Synaptic vesicle cycling is impaired after combined inhibition of glycolysis and oxidative phosphorylation. A, Representative images of presynaptic terminals immunopositive for synapsin I (left, magenta) after induced vesicle cycling in the presence of FM1–43FX (center, green) and merged (right, white), showing the internalization of FM1–43FX during vesicle endocytosis in the presence of glucose. B–F, Example merged images after 20 min of preincubation in solution containing 45 mm KCl (B), 2DG (C), oligo (D), 2DG+oligo (E), or 0 mm Ca²⁺ (F). G, Summary of cycling (A; n = 150 presynaptic terminals for each condition from three replications). Scale bar, 10 μm. *p < 0.05 for all the comparisons between each of the 45 mm KCl, 2DG, and oligo conditions and either the 2DG+oligo or 0 mm Ca²⁺ condition (45 mm KCl vs 2DG + oligo, p = 0.0127; 2DG vs 2DG+oligo, p < 0.0001; oligo vs 2DG + oligo, p = 0.0026; 45 mm KCl vs 0 mm Ca²⁺, p < 0.0001; 2DG vs 0 mm Ca²⁺, p < 0.0001; oligo vs 0 mm Ca²⁺, p < 0.001). The 2DG+oligo condition was not significantly different from the 0 mm Ca²⁺ condition (NS, p = 0.0746, Kruskal–Wallis one-way ANOVA followed by Dunn's multiple-comparisons test). Data are represented as mean ± SEM. *p ≤ 0.05; n.s, nonsignificant.

Figure 5.

Endocytosis is inhibited during metabolic arrest despite continued exocytosis. FM1–43FX incubation occurred during 20 min of glucose (control), sustained depolarization, or 2DG+oligo. A, Representative images show merged fluorescence of synapsin labeling (magenta) and FM1–43 uptake (green). Scale bar, 10 μm. B, Summary of 150 terminals from three independent experiments reveals that, although continued cycling is evident with sustained depolarization, FM1–43 uptake is lost during metabolic arrest despite strong, prolonged exocytosis evident in Figure 3. ***p < 0.001.

Figure 6.

Oxidative phosphorylation plays a privileged role in recovery from intense presynaptic activity.
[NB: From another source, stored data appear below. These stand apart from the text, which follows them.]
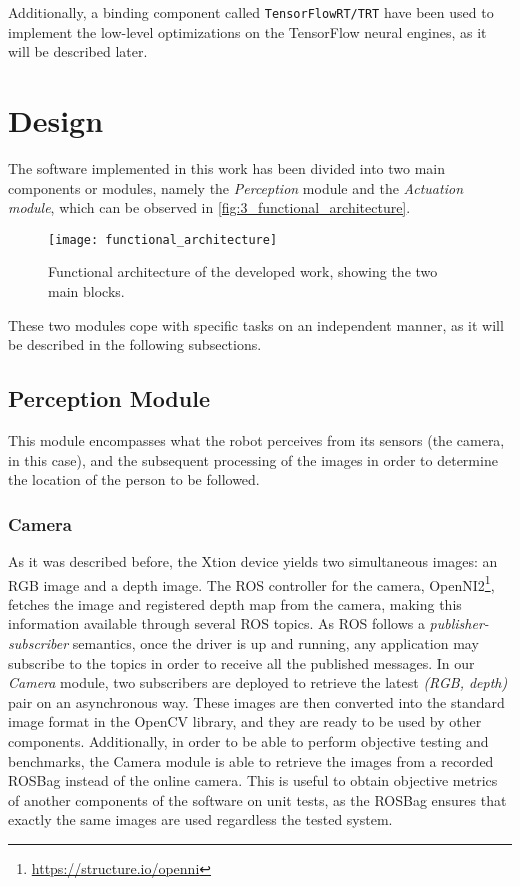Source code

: Additionally, a binding component called \texttt{TensorFlowRT/TRT} have been used to implement the low-level optimizations on the TensorFlow neural engines, as it will be described later.


\newpage
\section{Design}
\label{sec:3_design}
The software implemented in this work has been divided into two main components or modules, namely the \textit{Perception} module and the \textit{Actuation module}, which can be observed in \autoref{fig:3_functional_architecture}.

\begin{figure}[h]
	\centering
	\texttt{[image: functional\_architecture]}
	\caption{Functional architecture of the developed work, showing the two main blocks.}
	\label{fig:3_functional_architecture}
\end{figure}

These two modules cope with specific tasks on an independent manner, as it will be described in the following subsections.


\subsection{Perception Module}
\label{sec:3_perception}
This module encompasses what the robot perceives from its sensors (the camera, in this case), and the subsequent processing of the images in order to determine the location of the person to be followed.
\subsubsection{Camera}
As it was described before, the Xtion device yields two simultaneous images: an RGB image and a depth image. The ROS controller for the camera, OpenNI2\footnote{\url{https://structure.io/openni}}, fetches the image and registered depth map from the camera, making this information available through several ROS topics. As ROS follows a \textit{publisher-subscriber} semantics, once the driver is up and running, any application may subscribe to the topics in order to receive all the published messages. In our \textit{Camera} module, two subscribers are deployed to retrieve the latest \textit{(RGB, depth)} pair on an asynchronous way. These images are then converted into the standard image format in the OpenCV library, and they are ready to be used by other components. Additionally, in order to be able to perform objective testing and benchmarks, the Camera module is able to retrieve the images from a recorded ROSBag instead of the online camera. This is useful to obtain objective metrics of another components of the software on unit tests, as the ROSBag ensures that exactly the same images are used regardless the tested system.\\

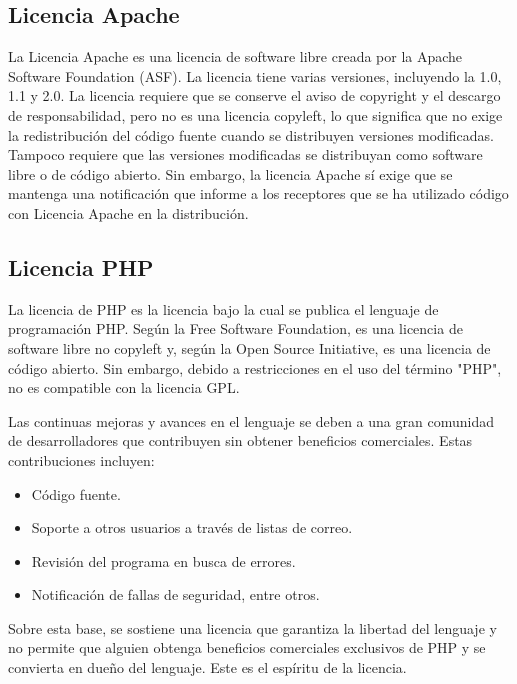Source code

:			\subsection{Licencia Apache}\label{apsl}
			
				La Licencia Apache es una licencia de software libre creada por la Apache Software Foundation (ASF). La licencia tiene varias versiones, incluyendo la 1.0, 1.1 y 2.0. La licencia requiere que se conserve el aviso de copyright y el descargo de responsabilidad, pero no es una licencia copyleft, lo que significa que no exige la redistribución del código fuente cuando se distribuyen versiones modificadas. Tampoco requiere que las versiones modificadas se distribuyan como software libre o de código abierto. Sin embargo, la licencia Apache sí exige que se mantenga una notificación que informe a los receptores que se ha utilizado código con Licencia Apache en la distribución.\par
				
			\subsection{Licencia PHP}
			
				La licencia de PHP es la licencia bajo la cual se publica el lenguaje de programación PHP. Según la Free Software Foundation, es una licencia de software libre no copyleft y, según la Open Source Initiative, es una licencia de código abierto. Sin embargo, debido a restricciones en el uso del término "PHP", no es compatible con la licencia GPL.\par 
				Las continuas mejoras y avances en el lenguaje se deben a una gran comunidad de desarrolladores que contribuyen sin obtener beneficios comerciales. Estas contribuciones incluyen:
				
				\begin{itemize}
					\item Código fuente.
    				\item Soporte a otros usuarios a través de listas de correo.
   					\item Revisión del programa en busca de errores.
    				\item Notificación de fallas de seguridad, entre otros.
				\end{itemize}
				
				Sobre esta base, se sostiene una licencia que garantiza la libertad del lenguaje y no permite que alguien obtenga beneficios comerciales exclusivos de PHP y se convierta en dueño del lenguaje. Este es el espíritu de la licencia.\par

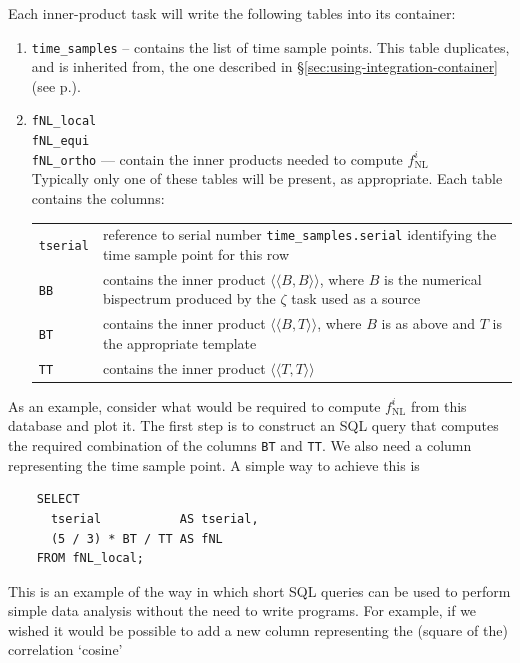 \documentclass[11pt,a4paper]{article}
\newcommand{\fNL}{f_{\mathrm{NL}}}
\newcommand{\iprod}[2]{\langle\!\langle {#1}, {#2} \rangle\!\rangle}
\newenvironment{sqltablelist}{\renewcommand{\arraystretch}{1.3}\small}{}
\begin{document}
Each inner-product task will write the following tables
into its container:
\begin{sqltablelist}
\begin{enumerate}
    \item \texttt{time_samples} -- contains the list of time sample points.
	This table duplicates, and is inherited from, the one described in \S\ref{sec:using-integration-container}
	(see p.\pageref{sqltable:time-samples}).
	
	\item \texttt{fNL_local} \\
	\texttt{fNL_equi} \\
	\texttt{fNL_ortho} --- contain the inner products needed to compute $\fNL^i$ \\
	Typically only one of these tables will be present, as appropriate. Each table contains the columns: \\
	\begin{tabular}{p{2.5cm}p{11.5cm}}
	   \texttt{tserial} & reference to serial number \texttt{time_samples.serial}
	   identifying the time sample point for this row \\
	   \texttt{BB} & contains the inner product $\iprod{B}{B}$, where $B$ is the numerical
	   bispectrum produced by the $\zeta$ task used as a source \\
	   \texttt{BT} & contains the inner product $\iprod{B}{T}$, where $B$ is as above and
	   $T$ is the appropriate template \\
	   \texttt{TT} & contains the inner product $\iprod{T}{T}$ 
	\end{tabular}
\end{enumerate}
\end{sqltablelist}
As an example, consider what would be required to compute
$\fNL^i$ from this database and plot it.
The first step is to construct an SQL query that computes the
required combination
of the columns \texttt{BT}
and \texttt{TT}.
We also need a column representing the time sample point.
A simple way to achieve this is
\begin{verbatim}
    SELECT
      tserial           AS tserial,
      (5 / 3) * BT / TT AS fNL
    FROM fNL_local;
\end{verbatim}
This is an example of the way in which short SQL queries can be used
to perform simple data analysis without
the need to write programs.
For example, if we wished it would be possible to add
a new column representing the (square of the) correlation `cosine'
\end{document}
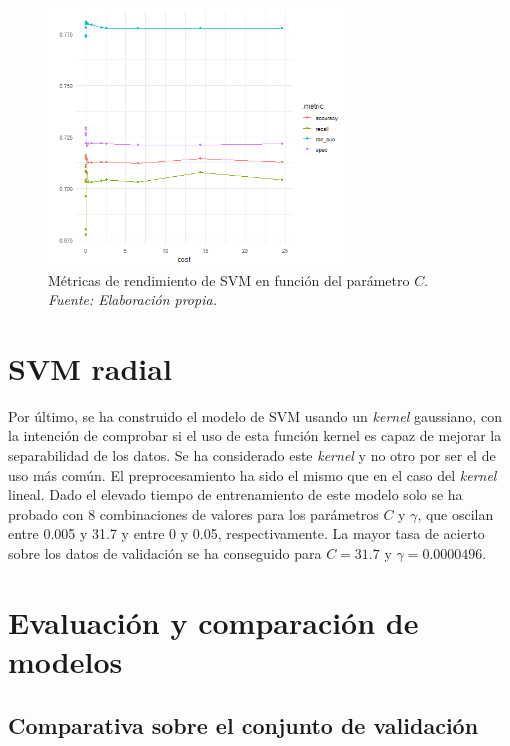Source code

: \documentclass[12pt,a4paper,]{book}
\numberwithin{dummy}{section}
\theoremstyle{ocrenumbox}
\theoremstyle{blacknumex}
\theoremstyle{blacknumbox}
\theoremstyle{ocrenum}
\theoremstyle{ocrenum}
\begin{document}
\begin{figure}[h!]
\centering
\includegraphics[width =0.7\textwidth]{graficos/svm_tuningplot.png}
\caption[Métricas de rendimiento de SVM en función del parámetro $coste$]{Métricas de rendimiento de SVM en función del parámetro $C$. \it Fuente: Elaboración propia.}
\label{fig:svm_tuningplot}
\end{figure}

\hypertarget{svm-radial}{%
\section{SVM radial}\label{svm-radial}}

Por último, se ha construido el modelo de SVM usando un \emph{kernel}
gaussiano, con la intención de comprobar si el uso de esta función
kernel es capaz de mejorar la separabilidad de los datos. Se ha
considerado este \emph{kernel} y no otro por ser el de uso más común. El
preprocesamiento ha sido el mismo que en el caso del \emph{kernel}
lineal. Dado el elevado tiempo de entrenamiento de este modelo solo se
ha probado con 8 combinaciones de valores para los parámetros \(C\) y
\(\gamma\), que oscilan entre 0.005 y 31.7 y entre 0 y 0.05,
respectivamente. La mayor tasa de acierto sobre los datos de validación
se ha conseguido para \(C = 31.7\) y \(\gamma = 0.0000496\).

\hypertarget{evaluaciuxf3n-y-comparaciuxf3n-de-modelos}{%
\section{Evaluación y comparación de
modelos}\label{evaluaciuxf3n-y-comparaciuxf3n-de-modelos}}

\hypertarget{comparativa-sobre-el-conjunto-de-validaciuxf3n}{%
\subsection{Comparativa sobre el conjunto de
validación}\label{comparativa-sobre-el-conjunto-de-validaciuxf3n}}
\end{document}

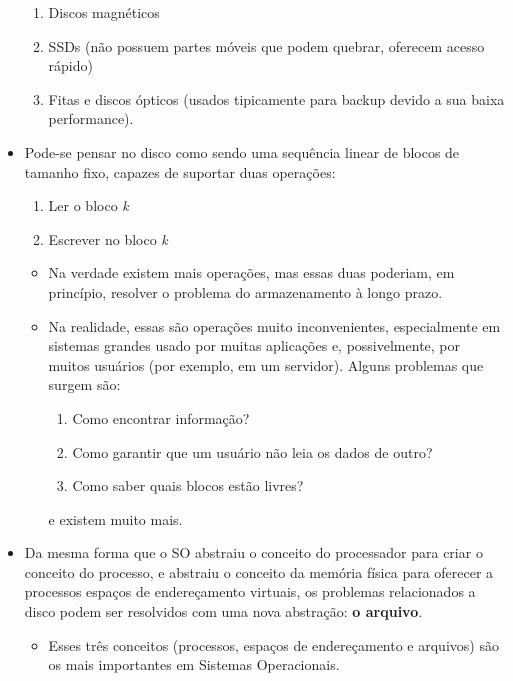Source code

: \documentclass[10pt]{article}
\begin{document}
\begin{itemize}
    \begin{enumerate}
        \item Discos magnéticos
        \item SSDs (não possuem partes móveis que podem quebrar, oferecem acesso rápido)
        \item Fitas e discos ópticos (usados tipicamente para backup devido a sua baixa
        performance).
    \end{enumerate}
    \item Pode-se pensar no disco como sendo uma sequência linear de blocos de tamanho
    fixo, capazes de suportar duas operações:
    \begin{enumerate}
        \item Ler o bloco \textit{k}
        \item Escrever no bloco \textit{k}
    \end{enumerate}
    \begin{itemize}
        \item Na verdade existem mais operações, mas essas duas poderiam, em princípio,
        resolver o problema do armazenamento à longo prazo.
        \item Na realidade, essas são operações muito inconvenientes, especialmente
        em sistemas grandes usado por muitas aplicações e, possivelmente, por muitos
        usuários (por exemplo, em um servidor). Alguns problemas que surgem são:
        \begin{enumerate}
            \item Como encontrar informação?
            \item Como garantir que um usuário não leia os dados de outro?
            \item Como saber quais blocos estão livres?
        \end{enumerate}
        e existem muito mais.
    \end{itemize}
    \item Da mesma forma que o SO abstraiu o conceito do processador para criar o 
    conceito do processo, e abstraiu o conceito da memória física para oferecer
    a processos espaços de endereçamento virtuais, os problemas relacionados a disco
    podem ser resolvidos com uma nova abstração: \textbf{o arquivo}. 
    \begin{itemize}
        \item Esses três conceitos (processos, espaços de endereçamento e arquivos)
        são os mais importantes em Sistemas Operacionais.
    \end{itemize}

\end{itemize}
\end{document}
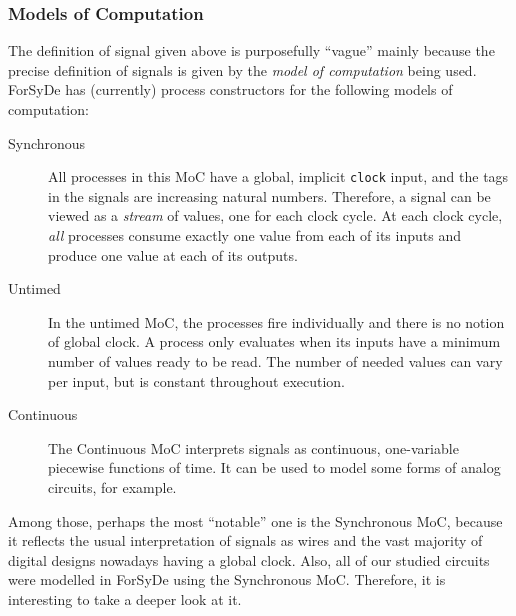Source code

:\documentclass[a4paper]{article}
\begin{document}
            \subsubsection{Models of Computation}
            \label{subsubsec:forsyde-mocs}
                The definition of signal given above is purposefully ``vague'' mainly because the
                precise definition of signals is given by the \emph{model of computation} being
                used. ForSyDe has (currently) process constructors for the following models of
                computation:
                \begin{description}
                    \item[Synchronous] All processes in this MoC have a global, implicit
                        \texttt{clock} input, and the tags in the signals are increasing natural
                        numbers. Therefore, a signal can be viewed as a \emph{stream} of values, one
                        for each clock cycle. At each clock cycle, \emph{all} processes consume
                        exactly one value from each of its inputs and produce one value at each of
                        its outputs.

                    \item[Untimed] In the untimed MoC, the processes fire individually and there is
                        no notion of global clock. A process only evaluates when its inputs have a
                        minimum number of values ready to be read. The number of needed values can
                        vary per input, but is constant throughout execution.

                    \item[Continuous] The Continuous MoC interprets signals as continuous,
                        one-variable piecewise functions of time. It can be used to model some forms
                        of analog circuits, for example.
                \end{description}

                Among those, perhaps the most ``notable'' one is the Synchronous MoC, because it
                reflects the usual interpretation of signals as wires and the vast majority of
                digital designs nowadays having a global clock. Also, all of our studied circuits
                were modelled in ForSyDe using the Synchronous MoC. Therefore, it is interesting to
                take a deeper look at it.
\end{document}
A, Schematic and representative data showing autaptic EPSCs evoked by action potentials in normal glucose solution before (left) and after (right) vesicle depletion with strong, sustained depolarization with 90 mm K⁺ for 30 s. Stimulus action currents in this figure and subsequent figures are blanked for clarity. B, C, Representative recovery traces from 2DG (B) and oligo-alone (C) treatments showing poor recovery from vesicle depletion in the oligo alone condition. D, E, Summary of recovery of action-potential-evoked EPSCs after the depletion protocol for 2DG compared with glucose control (D, p > 0.05, two-way ANOVA) and glucose saline in the presence (+oligo) or absence (-oligo) of 1 μm oligomycin (E, p < 0.05 two-way ANOVA). F, G, Summary of axosomatic sodium currents after the depletion protocol for 2DG compared with glucose control (F, p > 0.05, two-way ANOVA) and glucose saline in the presence or absence of oligomycin (G, p > 0.05, two-way ANOVA). Data are represented as mean ± SEM. *p ≤ 0.05; n.s, nonsignificant.

Figure 7.

Local, on-demand monocarboxylate shuttling does not support the oxidative phosphorylation required for recovery. A, B, Recovery of evoked EPSCs after 30 s of 90 mm K⁺ from microcultures containing (+astrocyte) or missing (−astrocyte) a local astrocyte bed. Note that both +astrocyte and −astrocyte microcultures were obtained from the same plates. C, Summary of recovery after vesicle depletion in +astrocyte (black) and −astrocyte (red) microcultures (p > 0.05, two-way ANOVA). D, Summary of recovery of sibling −astrocyte EPSCs incubated in control medium (light red) or in lactate (dark red, 1.5 mm, 15 min; p > 0.05, two-way ANOVA). Data are represented as mean ± SEM. n.s, nonsignificant.

Figure 8.

Oxidative phosphorylation fueling presynaptic recovery is flexibly supplied by neuronal glycolysis or by monocarboxylate transport. A, B, Representative traces of EPSC recovery after monocarboxylate transport inhibition alone (A; 4-CIN, 100 μm) or combined inhibition of glycolysis and monocarboxylate transport (B; 2DG+4-CIN) for 15 min. C, D, Summary of recovery after 30 s of 90 mm K⁺ after incubation in 4-CIN alone (C, p > 0.05, two-way ANOVA) or combined 2DG+4-CIN (D, p < 0.05, two-way ANOVA). Data are represented as mean ± SEM. *p ≤ 0.05; n.s, nonsignificant.